Arguments subsep [T X P].

Implicit Types (S cls X Y : {fset clause}) (C D : clause).

Demos

A demo consists of a finite set of clauses that satisfy the demo conditions. We do not enfoce that that the demo contains only literal clauses. However, non-literal clauses do not change the support of a clause and therefore also need not be satisfied by the construced model (See supp_eval).

Definition D0 cls := forall C, C \in cls -> lcons C.
Definition D1 cls := forall C, C \in cls -> forall s, fAX s^- \in C -> suppS cls (s^- |` R C).

Record demo := Demo
{
  cls :> {fset clause} ;
  demoD0 : D0 cls ;
  demoD1 : D1 cls
}.

Arguments demoD1 [d C] _ [s] _.

Canonical demo_predType := mkPredType (fun (S : demo) (C : clause) => nosimpl C \in cls S).

Lemma LCF C : lcons C ->
  ((fF^+ \in C) = false) * (forall p, (fV p^+ \in C) && (fV p^- \in C) = false).
Proof.
  move => /andP [/negbTE-> /allP H]. split => // p.
  case e: (_^+ \in _) => //=. by rewrite (negbTE (H _ e)).
Qed.

Model Existence


Definition rtrans C D := suppC D (R C).

Section ModelExistience.
  Variables (S : demo).

  Definition Mtype := seq_sub S.
  Definition Mtrans : rel Mtype := restrict S rtrans.
  Definition Mlabel (p:var) (C : Mtype) := fV p^+ \in val C.

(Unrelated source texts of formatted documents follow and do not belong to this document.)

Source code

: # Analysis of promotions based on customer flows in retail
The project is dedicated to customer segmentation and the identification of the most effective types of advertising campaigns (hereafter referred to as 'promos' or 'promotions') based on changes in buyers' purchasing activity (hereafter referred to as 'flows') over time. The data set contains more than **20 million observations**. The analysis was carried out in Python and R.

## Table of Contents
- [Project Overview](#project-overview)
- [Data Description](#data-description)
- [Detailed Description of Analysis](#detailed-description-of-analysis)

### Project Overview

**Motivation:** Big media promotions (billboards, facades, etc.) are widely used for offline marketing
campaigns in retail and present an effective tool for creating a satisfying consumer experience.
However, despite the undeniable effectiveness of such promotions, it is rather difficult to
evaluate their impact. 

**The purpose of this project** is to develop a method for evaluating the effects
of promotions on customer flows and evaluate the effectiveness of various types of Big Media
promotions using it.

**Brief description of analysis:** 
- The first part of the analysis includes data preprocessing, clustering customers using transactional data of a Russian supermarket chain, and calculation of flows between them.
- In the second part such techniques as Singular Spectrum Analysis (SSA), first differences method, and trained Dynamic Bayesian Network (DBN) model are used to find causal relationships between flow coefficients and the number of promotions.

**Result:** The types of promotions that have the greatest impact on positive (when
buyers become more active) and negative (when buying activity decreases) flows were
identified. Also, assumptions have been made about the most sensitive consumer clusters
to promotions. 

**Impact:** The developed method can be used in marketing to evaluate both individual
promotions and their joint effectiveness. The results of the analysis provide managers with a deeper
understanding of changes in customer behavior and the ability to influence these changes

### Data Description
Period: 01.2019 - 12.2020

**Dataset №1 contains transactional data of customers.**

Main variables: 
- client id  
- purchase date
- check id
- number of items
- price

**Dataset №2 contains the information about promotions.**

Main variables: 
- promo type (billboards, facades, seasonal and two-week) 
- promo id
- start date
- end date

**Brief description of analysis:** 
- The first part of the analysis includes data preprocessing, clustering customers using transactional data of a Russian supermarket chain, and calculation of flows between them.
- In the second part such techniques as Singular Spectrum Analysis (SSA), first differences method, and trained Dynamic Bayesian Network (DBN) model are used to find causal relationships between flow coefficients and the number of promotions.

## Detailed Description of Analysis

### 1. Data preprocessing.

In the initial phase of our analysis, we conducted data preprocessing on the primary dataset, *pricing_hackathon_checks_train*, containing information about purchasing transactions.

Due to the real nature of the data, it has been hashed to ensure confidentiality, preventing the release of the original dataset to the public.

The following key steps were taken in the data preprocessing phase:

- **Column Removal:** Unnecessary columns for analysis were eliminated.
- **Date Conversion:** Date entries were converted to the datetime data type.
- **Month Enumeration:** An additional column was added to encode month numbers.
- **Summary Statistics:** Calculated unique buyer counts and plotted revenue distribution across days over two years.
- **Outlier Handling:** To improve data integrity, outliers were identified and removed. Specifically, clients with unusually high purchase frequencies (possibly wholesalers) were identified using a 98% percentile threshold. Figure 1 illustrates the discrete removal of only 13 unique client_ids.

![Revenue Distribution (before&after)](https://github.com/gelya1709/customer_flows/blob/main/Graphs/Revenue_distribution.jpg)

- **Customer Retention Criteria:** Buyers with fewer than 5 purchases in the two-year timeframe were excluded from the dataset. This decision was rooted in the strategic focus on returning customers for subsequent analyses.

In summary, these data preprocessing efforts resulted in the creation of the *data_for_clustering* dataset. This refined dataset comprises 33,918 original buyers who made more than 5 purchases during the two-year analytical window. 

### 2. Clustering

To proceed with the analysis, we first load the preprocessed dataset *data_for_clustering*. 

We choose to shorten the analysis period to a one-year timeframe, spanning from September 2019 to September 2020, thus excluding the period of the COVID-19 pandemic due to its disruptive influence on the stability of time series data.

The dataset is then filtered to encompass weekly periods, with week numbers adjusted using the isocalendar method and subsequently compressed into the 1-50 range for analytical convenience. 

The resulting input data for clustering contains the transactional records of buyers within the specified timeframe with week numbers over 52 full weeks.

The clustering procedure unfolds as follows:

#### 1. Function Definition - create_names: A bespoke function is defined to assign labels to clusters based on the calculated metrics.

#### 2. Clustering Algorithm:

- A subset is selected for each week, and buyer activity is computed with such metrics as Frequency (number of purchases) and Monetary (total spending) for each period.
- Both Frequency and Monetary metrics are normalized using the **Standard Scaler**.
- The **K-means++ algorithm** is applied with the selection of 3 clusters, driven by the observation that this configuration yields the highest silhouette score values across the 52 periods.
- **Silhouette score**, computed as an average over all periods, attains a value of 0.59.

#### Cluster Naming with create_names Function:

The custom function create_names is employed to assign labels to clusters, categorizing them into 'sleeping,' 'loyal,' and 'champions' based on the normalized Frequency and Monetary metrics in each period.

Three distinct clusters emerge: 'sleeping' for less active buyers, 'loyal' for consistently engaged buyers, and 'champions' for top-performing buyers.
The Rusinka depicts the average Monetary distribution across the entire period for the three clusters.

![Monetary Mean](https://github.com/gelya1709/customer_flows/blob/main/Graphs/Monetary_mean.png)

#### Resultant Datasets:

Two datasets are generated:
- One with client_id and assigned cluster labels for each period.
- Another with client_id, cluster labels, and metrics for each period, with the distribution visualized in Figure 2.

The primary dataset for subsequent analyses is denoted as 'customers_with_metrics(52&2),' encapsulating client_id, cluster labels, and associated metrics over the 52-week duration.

  Definition model_of := FModel Mtrans Mlabel.

  Implicit Types (x y : model_of).

  Lemma supp_eval s x : val x |> s -> eval (interp s) x.
  Proof.
    case: s x. elim => [|p|s IHs t IHt|s IHs] [|] x.
    - by rewrite /= (LCF (demoD0 (ssvalP x))).
    - by rewrite /=.
    - done.
    - rewrite /= /Mlabel. case: (LCF (demoD0 (ssvalP x))) => [_ /(_ p)].
      by case: (_^+ \in _) => //= ->.
    - rewrite /=. case/orP => [/IHs|/IHt] /=; tauto.
    - rewrite /=. case/andP => [/IHs ? /IHt] /=; tauto.
    - move => inX y xy. apply: (IHs true).
      rewrite -suppC1. apply: suppC_sub xy. by rewrite fsub1 RE.
    - rewrite [_ |> _]/= => H. case/hasP : (demoD1 (ssvalP x) H) => D inS.
      rewrite suppCU suppC1 => /andP [D1 D2] /= /(_ (Sub D inS)) /(_ D2).
      exact: (IHs false).
  Qed.

End ModelExistience.

Pruning


Section Pruning.
  Variables (F : clause).
  Hypothesis sfc_F : sf_closed F.

  Definition U := powerset F.
  Definition S0 := [fset C in U | literalC C && lcons C].

  Definition pcond C S :=
    ~~ [all u in C, if u is fAX s^- then suppS S (s^- |` R C) else true].

Pruning yields a demo

  Lemma prune_D0 : D0 (prune pcond S0).
  Proof. move => C. move/(subP (prune_sub _ _)). rewrite inE. bcase. Qed.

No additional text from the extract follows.